What Is Gilbert’s Syndrome?
Gilbert’s Syndrome is a mild liver condition in which the liver doesn’t process a substance called bilirubin properly. Bilirubin is a yellow pigment that’s produced when red blood cells break down. In people with Gilbert’s Syndrome, bilirubin levels in the blood can become slightly elevated, which may cause occasional yellowing of the skin or eyes (jaundice). The condition is harmless and usually doesn’t require treatment.
What Causes Gilbert’s Syndrome?
Gilbert’s Syndrome is caused by a genetic mutation in a gene that helps the liver break down bilirubin.

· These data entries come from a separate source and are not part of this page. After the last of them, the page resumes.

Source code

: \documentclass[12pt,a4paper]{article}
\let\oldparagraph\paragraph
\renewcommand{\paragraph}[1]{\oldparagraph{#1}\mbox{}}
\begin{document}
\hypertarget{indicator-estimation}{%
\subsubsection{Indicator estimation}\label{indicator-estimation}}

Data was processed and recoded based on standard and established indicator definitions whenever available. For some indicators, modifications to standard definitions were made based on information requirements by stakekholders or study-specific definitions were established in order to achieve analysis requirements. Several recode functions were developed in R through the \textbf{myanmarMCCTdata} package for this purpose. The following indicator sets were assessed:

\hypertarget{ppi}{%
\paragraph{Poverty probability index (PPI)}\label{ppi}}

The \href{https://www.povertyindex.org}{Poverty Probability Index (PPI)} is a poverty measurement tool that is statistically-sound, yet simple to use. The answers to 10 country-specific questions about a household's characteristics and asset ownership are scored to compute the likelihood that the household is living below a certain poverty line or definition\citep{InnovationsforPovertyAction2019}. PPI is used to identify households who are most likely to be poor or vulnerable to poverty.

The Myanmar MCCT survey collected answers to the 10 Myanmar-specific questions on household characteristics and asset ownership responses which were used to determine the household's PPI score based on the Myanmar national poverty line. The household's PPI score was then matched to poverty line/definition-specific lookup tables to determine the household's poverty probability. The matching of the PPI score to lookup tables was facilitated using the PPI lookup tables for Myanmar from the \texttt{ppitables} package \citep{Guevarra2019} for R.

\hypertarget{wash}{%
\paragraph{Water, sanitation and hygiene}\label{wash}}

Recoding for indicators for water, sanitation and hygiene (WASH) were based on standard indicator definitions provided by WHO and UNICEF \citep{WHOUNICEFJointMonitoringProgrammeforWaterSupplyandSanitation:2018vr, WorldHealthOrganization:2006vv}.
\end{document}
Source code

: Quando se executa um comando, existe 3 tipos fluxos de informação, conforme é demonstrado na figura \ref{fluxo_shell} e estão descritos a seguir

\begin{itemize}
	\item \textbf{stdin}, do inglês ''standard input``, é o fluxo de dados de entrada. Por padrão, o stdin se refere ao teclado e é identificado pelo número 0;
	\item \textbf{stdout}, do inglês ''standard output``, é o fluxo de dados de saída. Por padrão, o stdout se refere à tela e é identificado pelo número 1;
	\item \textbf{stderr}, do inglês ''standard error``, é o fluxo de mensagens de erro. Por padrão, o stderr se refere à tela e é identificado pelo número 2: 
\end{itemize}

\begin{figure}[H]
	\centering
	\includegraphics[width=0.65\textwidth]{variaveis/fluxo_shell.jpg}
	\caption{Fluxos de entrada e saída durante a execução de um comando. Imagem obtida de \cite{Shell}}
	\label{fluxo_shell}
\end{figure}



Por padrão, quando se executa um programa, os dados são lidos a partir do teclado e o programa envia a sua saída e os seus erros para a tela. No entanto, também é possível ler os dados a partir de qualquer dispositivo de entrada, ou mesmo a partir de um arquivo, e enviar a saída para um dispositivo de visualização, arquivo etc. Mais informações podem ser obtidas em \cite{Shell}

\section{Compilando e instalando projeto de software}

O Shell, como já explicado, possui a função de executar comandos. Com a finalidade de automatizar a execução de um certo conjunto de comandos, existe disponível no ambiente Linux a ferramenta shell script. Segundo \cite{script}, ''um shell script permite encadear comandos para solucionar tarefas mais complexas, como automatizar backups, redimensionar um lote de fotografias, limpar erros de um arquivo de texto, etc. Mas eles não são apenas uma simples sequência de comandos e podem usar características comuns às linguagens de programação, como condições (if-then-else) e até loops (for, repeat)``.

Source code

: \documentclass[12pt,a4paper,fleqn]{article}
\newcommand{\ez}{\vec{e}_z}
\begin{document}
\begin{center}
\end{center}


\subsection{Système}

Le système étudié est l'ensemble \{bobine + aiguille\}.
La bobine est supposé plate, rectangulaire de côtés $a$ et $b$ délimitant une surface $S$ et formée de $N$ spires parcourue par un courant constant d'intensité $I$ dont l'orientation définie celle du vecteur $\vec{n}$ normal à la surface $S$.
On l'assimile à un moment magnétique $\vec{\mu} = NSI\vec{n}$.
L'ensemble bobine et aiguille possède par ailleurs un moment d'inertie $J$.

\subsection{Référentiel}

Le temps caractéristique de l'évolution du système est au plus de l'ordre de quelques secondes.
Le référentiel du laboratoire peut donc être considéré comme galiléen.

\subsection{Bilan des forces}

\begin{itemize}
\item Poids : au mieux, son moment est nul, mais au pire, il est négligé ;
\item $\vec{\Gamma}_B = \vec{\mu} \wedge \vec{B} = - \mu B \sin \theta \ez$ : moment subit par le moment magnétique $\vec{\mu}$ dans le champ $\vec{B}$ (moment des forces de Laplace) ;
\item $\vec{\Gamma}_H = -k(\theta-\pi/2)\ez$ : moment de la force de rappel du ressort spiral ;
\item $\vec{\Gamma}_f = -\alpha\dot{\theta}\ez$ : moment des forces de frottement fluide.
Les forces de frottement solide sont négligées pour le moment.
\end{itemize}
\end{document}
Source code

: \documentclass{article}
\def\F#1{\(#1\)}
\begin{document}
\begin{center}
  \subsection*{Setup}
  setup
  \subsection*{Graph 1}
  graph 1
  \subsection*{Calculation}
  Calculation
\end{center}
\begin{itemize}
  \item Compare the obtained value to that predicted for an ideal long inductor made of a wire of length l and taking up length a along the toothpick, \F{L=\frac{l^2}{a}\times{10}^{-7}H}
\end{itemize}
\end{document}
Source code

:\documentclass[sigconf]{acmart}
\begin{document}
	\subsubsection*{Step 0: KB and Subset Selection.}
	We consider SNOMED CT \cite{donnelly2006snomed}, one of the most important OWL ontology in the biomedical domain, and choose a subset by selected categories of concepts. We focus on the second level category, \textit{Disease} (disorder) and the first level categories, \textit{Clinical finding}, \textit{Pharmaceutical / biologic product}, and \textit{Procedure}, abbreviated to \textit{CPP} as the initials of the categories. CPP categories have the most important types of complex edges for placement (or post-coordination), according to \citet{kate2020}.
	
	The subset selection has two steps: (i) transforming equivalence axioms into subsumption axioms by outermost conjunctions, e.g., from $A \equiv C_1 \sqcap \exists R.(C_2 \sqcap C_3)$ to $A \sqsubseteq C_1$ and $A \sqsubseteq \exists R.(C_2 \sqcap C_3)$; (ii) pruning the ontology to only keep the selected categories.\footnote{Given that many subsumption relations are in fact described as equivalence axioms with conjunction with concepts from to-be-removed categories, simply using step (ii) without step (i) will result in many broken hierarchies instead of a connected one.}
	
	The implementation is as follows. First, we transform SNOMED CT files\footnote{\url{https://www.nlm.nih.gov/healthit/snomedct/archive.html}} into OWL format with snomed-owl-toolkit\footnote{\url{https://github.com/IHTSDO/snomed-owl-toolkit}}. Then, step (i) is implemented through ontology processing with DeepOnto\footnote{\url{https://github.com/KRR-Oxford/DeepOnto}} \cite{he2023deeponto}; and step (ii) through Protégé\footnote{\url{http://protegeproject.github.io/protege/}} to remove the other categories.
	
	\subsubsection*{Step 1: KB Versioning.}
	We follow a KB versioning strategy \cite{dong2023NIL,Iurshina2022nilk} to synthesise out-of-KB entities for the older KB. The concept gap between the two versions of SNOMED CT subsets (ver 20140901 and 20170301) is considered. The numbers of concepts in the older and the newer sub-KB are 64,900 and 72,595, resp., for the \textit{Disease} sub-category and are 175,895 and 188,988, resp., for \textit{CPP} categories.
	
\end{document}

The mutation reduces the liver’s ability to process bilirubin efficiently, causing it to build up in the blood.
Key points:
- It’s inherited (runs in families)
- Caused by mutations in the UGT1A1 gene
- Not caused by liver damage or disease
- Usually discovered in late teens or early adulthood
Symptoms of Gilbert’s Syndrome
Most people with Gilbert’s Syndrome have no symptoms. However, some may experience:
- Mild jaundice (yellowing of the eyes and/or skin)
- Fatigue
- Mild abdominal discomfort
- Nausea (occasionally)
These symptoms may come and go, especially during times of:
- Illness
- Fasting or skipping meals
- Stress
- Dehydration
- Overexertion
- Menstruation
How Is Gilbert’s Syndrome Diagnosed?
Diagnosis is usually made through routine blood tests or when investigating unexplained jaundice.
Common tests include:
- Liver function tests – Bilirubin levels may be slightly elevated, but other liver enzymes are normal
- Genetic testing – Can confirm the UGT1A1 gene mutation
- Complete blood count (CBC) – To rule out other causes of jaundice
- No liver damage is typically found in imaging or tests
Doctors may repeat blood tests under fasting conditions to confirm the diagnosis.

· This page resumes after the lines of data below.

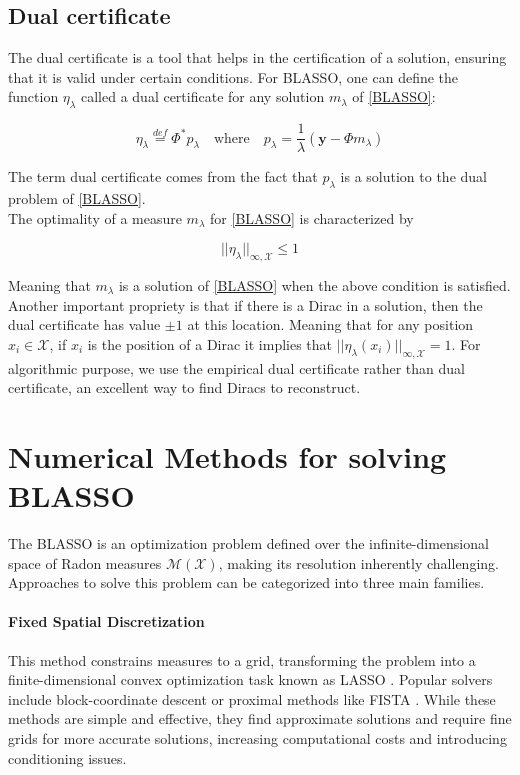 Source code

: \documentclass[a4paper,12pt,oneside]{report}
\theoremstyle{named}
\begin{document}
\subsection{Dual certificate} \label{dual_cert}
The dual certificate is a tool that helps in the certification of a solution, ensuring that it is valid under certain conditions. For BLASSO, one can define the function $\eta_{\lambda}$ called a dual certificate \cite{Denoyelle_2020, Duval2014} for any solution $m_{\lambda}$ of \eqref{BLASSO}:

\begin{equation}
    \eta_{\lambda} \stackrel{def}{=}  \Phi^{*}p_{\lambda} \quad \text{where} \quad p_{\lambda} = \frac{1}{\lambda} (\mathbf{y} - \Phi m_{\lambda})
     \label{dual-certificate}
\end{equation}

The term dual certificate comes from the fact that $p_{\lambda}$ is a solution to the dual problem of \eqref{BLASSO}. \\

The optimality of a measure $m_{\lambda}$ for \eqref{BLASSO} is characterized by

\begin{equation}
    ||\eta_{\lambda}||_{\infty, \mathcal{X}} \leq 1
\end{equation}

Meaning that $m_{\lambda}$ is a solution of \eqref{BLASSO} when the above condition is satisfied. Another important propriety is that if there is a Dirac in a solution, then the dual certificate has value $\pm 1$ at this location. Meaning that for any position $x_i \in \mathcal{X}$, if $x_i$ is the position of a Dirac it implies that $||\eta_{\lambda}(x_i)||_{\infty, \mathcal{X}} = 1$. For algorithmic purpose, we use the empirical dual certificate rather than dual certificate, an excellent way to find Diracs to reconstruct.

\section{Numerical Methods for solving BLASSO}
The BLASSO is an optimization problem defined over the infinite-dimensional space of Radon measures $\mathcal{M}(\mathcal{X})$, making its resolution inherently challenging. Approaches to solve this problem can be categorized into three main families.

\paragraph{Fixed Spatial Discretization}
This method constrains measures to a grid, transforming the problem into a finite-dimensional convex optimization task known as LASSO \cite{Tibshirani1996}. Popular solvers include block-coordinate descent \cite{Wu_2008} or proximal methods like FISTA \cite{doi:10.1137/080716542}. While these methods are simple and effective, they find approximate solutions and require fine grids for more accurate solutions, increasing computational costs and introducing conditioning issues.
\end{document}
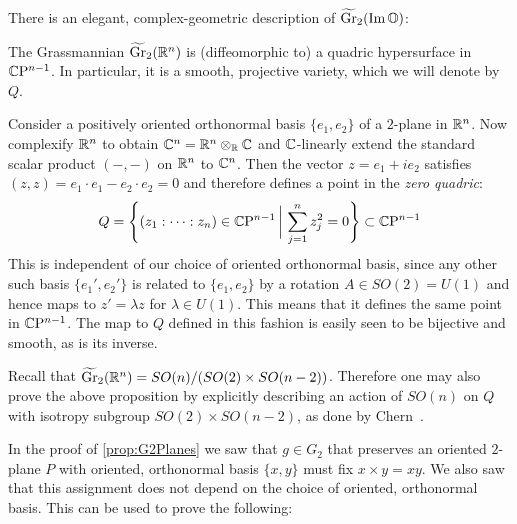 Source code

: There is an elegant, complex-geometric description of $\widetilde{\operatorname{Gr}}_2(\operatorname{Im}\mathbb{O})$:

\begin{prop}
	The Grassmannian $\widetilde{\operatorname{Gr}}_2(\mathbb{R}^n)$ is (diffeomorphic to) a quadric hypersurface in $\mathbb{C}\mathrm{P}^{n-1}$. In particular, it is a smooth, projective variety, which we will denote by $Q$.
\end{prop}
\begin{myproof}
	Consider a positively oriented orthonormal basis $\{e_1,e_2\}$ of a $2$-plane in $\mathbb{R}^n$. Now complexify $\mathbb{R}^n$ to obtain $\mathbb{C}^n=\mathbb{R}^n\otimes_{\mathbb{R}} \mathbb{C}$ and $\mathbb{C}$-linearly extend the standard scalar product $(-,-)$ on $\mathbb{R}^n$ to $\mathbb{C}^n$. Then the vector $z=e_1+ie_2$ satisfies $(z,z)=e_1\cdot e_1-e_2\cdot e_2=0$ and therefore defines a point in the \emph{zero quadric}:
	\begin{equation*}
		Q=\Bigg\{(z_1:\dots:z_n)\in \mathbb{C}\mathrm{P}^{n-1}\, \bigg|\, \sum_{j=1}^n z_j^2=0\Bigg\}\subset \mathbb{C}\mathrm{P}^{n-1}
	\end{equation*}
	This is independent of our choice of oriented orthonormal basis, since any other such basis $\{e_1',e_2'\}$ is related to $\{e_1,e_2\}$ by a rotation $A\in SO(2)=U(1)$ and hence maps to $z'=\lambda z$ for $\lambda\in U(1)$. This means that it defines the same point in $\mathbb{C}\mathrm{P}^{n-1}$. The map to $Q$ defined in this fashion is easily seen to be bijective and smooth, as is its inverse.
\end{myproof}

\begin{rem}
	Recall that $\widetilde{\operatorname{Gr}}_2 (\mathbb{R}^n)=SO(n)/(SO(2)\times SO(n-2))$. Therefore one may also prove the above proposition by explicitly describing an action of $SO(n)$ on $Q$ with isotropy subgroup $SO(2)\times SO(n-2)$, as done by Chern~\cite[188]{Che1965}.
\end{rem}

In the proof of \cref{prop:G2Planes} we saw that $g\in G_2$ that preserves an oriented $2$-plane $P$ with oriented, orthonormal basis $\{x,y\}$ must fix $x\times y=xy$. We also saw that this assignment does not depend on the choice of oriented, orthonormal basis. This can be used to prove the following:

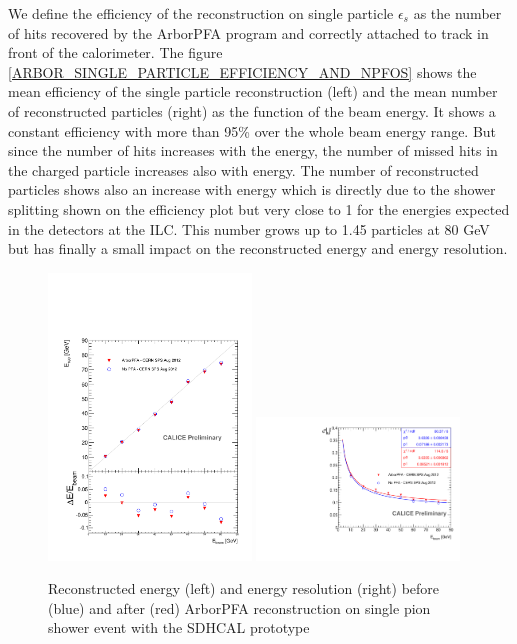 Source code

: \documentclass[cits]{JINST}
\begin{document}
We define the efficiency of the reconstruction on single particle $\epsilon_s$ as the number of hits recovered by the ArborPFA program and correctly attached to track in front of the calorimeter. The figure \ref{ARBOR_SINGLE_PARTICLE_EFFICIENCY_AND_NPFOS} shows the mean efficiency of the single particle reconstruction (left) and the mean number of reconstructed particles (right) as the function of the beam energy. It shows a constant efficiency with more than 95\% over the whole beam energy range. But since the number of hits increases with the energy, the number of missed hits in the charged particle increases also with energy. The number of reconstructed particles shows also an increase with energy which is directly due to the shower splitting shown on the efficiency plot but very close to 1 for the energies expected in the detectors at the ILC. This number grows up to 1.45 particles at 80 GeV but has finally a small impact on the reconstructed energy and energy resolution.

\begin{figure}[!h]
  \begin{center}
    \includegraphics[width=0.48\textwidth]{plots/SingleParticle_ERec.pdf}
    \includegraphics[width=0.48\textwidth]{plots/SingleParticle_EResol.pdf} \\
  \end{center}
  \caption{\label{ARBOR_SINGLE_PARTICLE_EREC_AND_ERESOL} Reconstructed energy (left) and energy resolution (right) before (blue) and after (red) ArborPFA reconstruction on single pion shower event with the SDHCAL prototype}
\end{figure}
\end{document}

Is Gilbert’s Syndrome Dangerous?
No. Gilbert’s Syndrome is benign and harmless. It does not cause liver damage, complications, or long-term health issues. Most people live completely normal lives with it.
Does Gilbert’s Syndrome Need Treatment?
No treatment is usually necessary. In fact, most people never need medical intervention. The condition is managed with lifestyle awareness, such as:
- Staying well-hydrated
- Eating regular meals
- Managing stress
- Avoiding fasting or crash diets
- Getting enough rest
Can Gilbert’s Syndrome Affect Medications?
In rare cases, people with Gilbert’s Syndrome may process certain medications more slowly. This may affect how some drugs work or increase side effects.
Drugs that may need caution include:
- Irinotecan (used in cancer treatment)
- Some HIV medications
- Certain statins (cholesterol-lowering drugs)
Always inform your doctor or pharmacist if you have Gilbert’s Syndrome before starting a new medication.
Who Is at Risk?
Gilbert’s Syndrome affects:
- About 3% to 10% of people worldwide
- Males more often than females
- People with a family history of the condition
It’s usually discovered in adolescence or young adulthood.
Living with Gilbert’s Syndrome
For most, it has little or no impact on daily life. Things that can help include:
- Eating balanced meals regularly
- Staying hydrated
- Avoiding extreme physical stress or fasting
- Managing stress and anxiety
- Telling your healthcare provider about the condition
Jaundice may still occur from time to time, especially during illness or stress, but it usually resolves on its own.